The Tequila Shortage Is Coming. Prepare Yourself.
Why two of Mexico’s elite spirits are under attack
It may seem insensitive to say “Mexico is having a hard time” and then proceed to talk about booze. Then, the mezcal and tequila industries support countless families and a volatile economy, so in a way, this is an important social issue.
Two of Mexico’s most beloved exports are headed for hard times for completely different reasons. Here’s what you need to know.
TEQUILA
The problem: agricultural shortage.
Blue agaves will be rare until 2019.
And the drink of Champs must be 51% blue agave to qualify as mixto tequila and 100% to qualify as tequila agave. And the top-shelf stuff, añejo, has to age for a minimum of one year.

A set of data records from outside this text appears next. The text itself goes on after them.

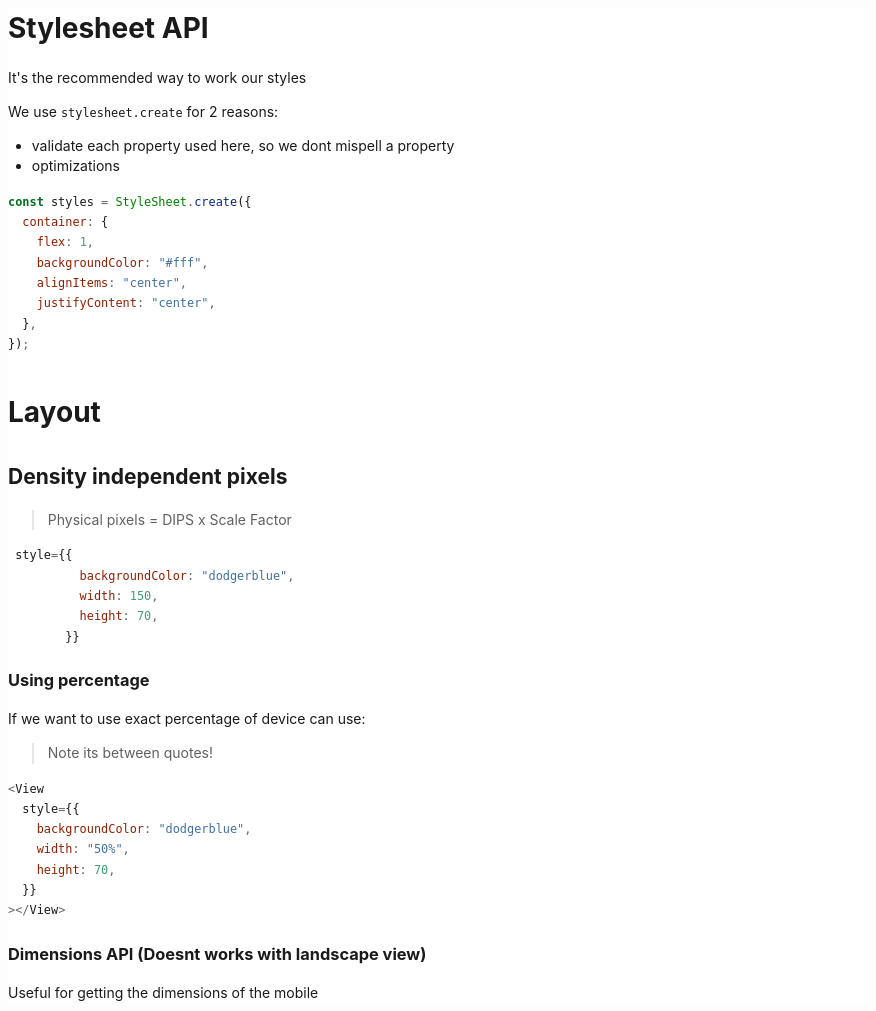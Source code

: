 # Stylesheet API

It's the recommended way to work our styles

We use `stylesheet.create` for 2 reasons:

- validate each property used here, so we dont mispell a property
- optimizations

```javascript
const styles = StyleSheet.create({
  container: {
    flex: 1,
    backgroundColor: "#fff",
    alignItems: "center",
    justifyContent: "center",
  },
});
```

# Layout

## Density independent pixels

> Physical pixels = DIPS x Scale Factor

```javascript
 style={{
          backgroundColor: "dodgerblue",
          width: 150,
          height: 70,
        }}
```

### Using percentage

If we want to use exact percentage of device can use:

> Note its between quotes!

```javascript
<View
  style={{
    backgroundColor: "dodgerblue",
    width: "50%",
    height: 70,
  }}
></View>
```

### Dimensions API (Doesnt works with landscape view)

Useful for getting the dimensions of the mobile
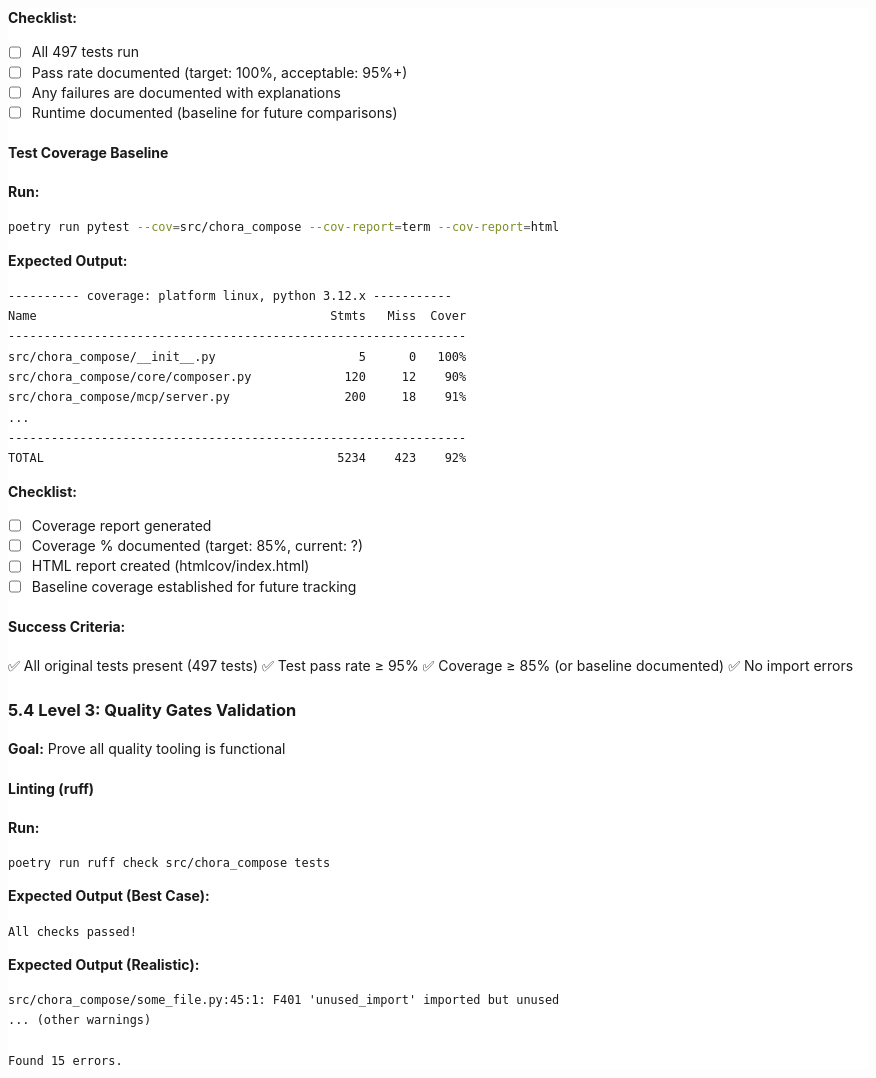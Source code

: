 **Checklist:**
- [ ] All 497 tests run
- [ ] Pass rate documented (target: 100%, acceptable: 95%+)
- [ ] Any failures are documented with explanations
- [ ] Runtime documented (baseline for future comparisons)

#### Test Coverage Baseline

**Run:**
```bash
poetry run pytest --cov=src/chora_compose --cov-report=term --cov-report=html
```

**Expected Output:**
```
---------- coverage: platform linux, python 3.12.x -----------
Name                                         Stmts   Miss  Cover
----------------------------------------------------------------
src/chora_compose/__init__.py                    5      0   100%
src/chora_compose/core/composer.py             120     12    90%
src/chora_compose/mcp/server.py                200     18    91%
...
----------------------------------------------------------------
TOTAL                                         5234    423    92%
```

**Checklist:**
- [ ] Coverage report generated
- [ ] Coverage % documented (target: 85%, current: ?)
- [ ] HTML report created (htmlcov/index.html)
- [ ] Baseline coverage established for future tracking

#### Success Criteria:
✅ All original tests present (497 tests)
✅ Test pass rate ≥ 95%
✅ Coverage ≥ 85% (or baseline documented)
✅ No import errors

### 5.4 Level 3: Quality Gates Validation

**Goal:** Prove all quality tooling is functional

#### Linting (ruff)

**Run:**
```bash
poetry run ruff check src/chora_compose tests
```

**Expected Output (Best Case):**
```
All checks passed!
```

**Expected Output (Realistic):**
```
src/chora_compose/some_file.py:45:1: F401 'unused_import' imported but unused
... (other warnings)

Found 15 errors.
```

Unfortunately, the plant’s growth rate is more cedar than kudzu: blue agave takes 7-10 years to mature. Compare that to rum (sugar cane = 9-24 months) or vodka (potato = 10 weeks).
After mid-2000s agave production spiked, prices tanked. Plummeting demand meant circa-2005 agave farmers became circa-2010 corn farmers. Today, tequila supply is down 42% from 2014, the year prices had already risen 500% in two years.
For complicated reasons, the main victims of this are small and startup tequila manufacturers.
MEZCAL
The problem: bourgeois oppression.
Mezcal, the larger genre of which tequila is a subset, is any agave-based liquor. Because it can include more than 30 varieties of the plant, mezcal flavors differ vastly from brand to brand, making it a complex and ideal sipping drink.
Proposed legislation NOM 199 (PROY-NOM-199-SCFI-2015) would require mezcal distillates outside of designated areas (or DOs) to rename their beverage and keep ingredients secret. Laws have already forced non-DO mezcal makers to call themselves “Agave Distillates.”
Now NOM 199 would like to do this to them:
- Limit use of the word “agave” or “maguey,” the main damn ingredient
- Require an entirely new product name: “komil,” a catchall term for pure agave juice and every type of mixto
- Rob countless centuries-old businesses of profit and tradition
Legal lack of transparency would diminish non-DO mezcal reputation after the market gets flooded with cheap stuff masquerading under the same vague moniker.
If finding tequilas and mezcals on the wrong side of these issues gives you a morally scrupulous headache, fret not.
You can always try the other endemic Mexican tipple: sotol.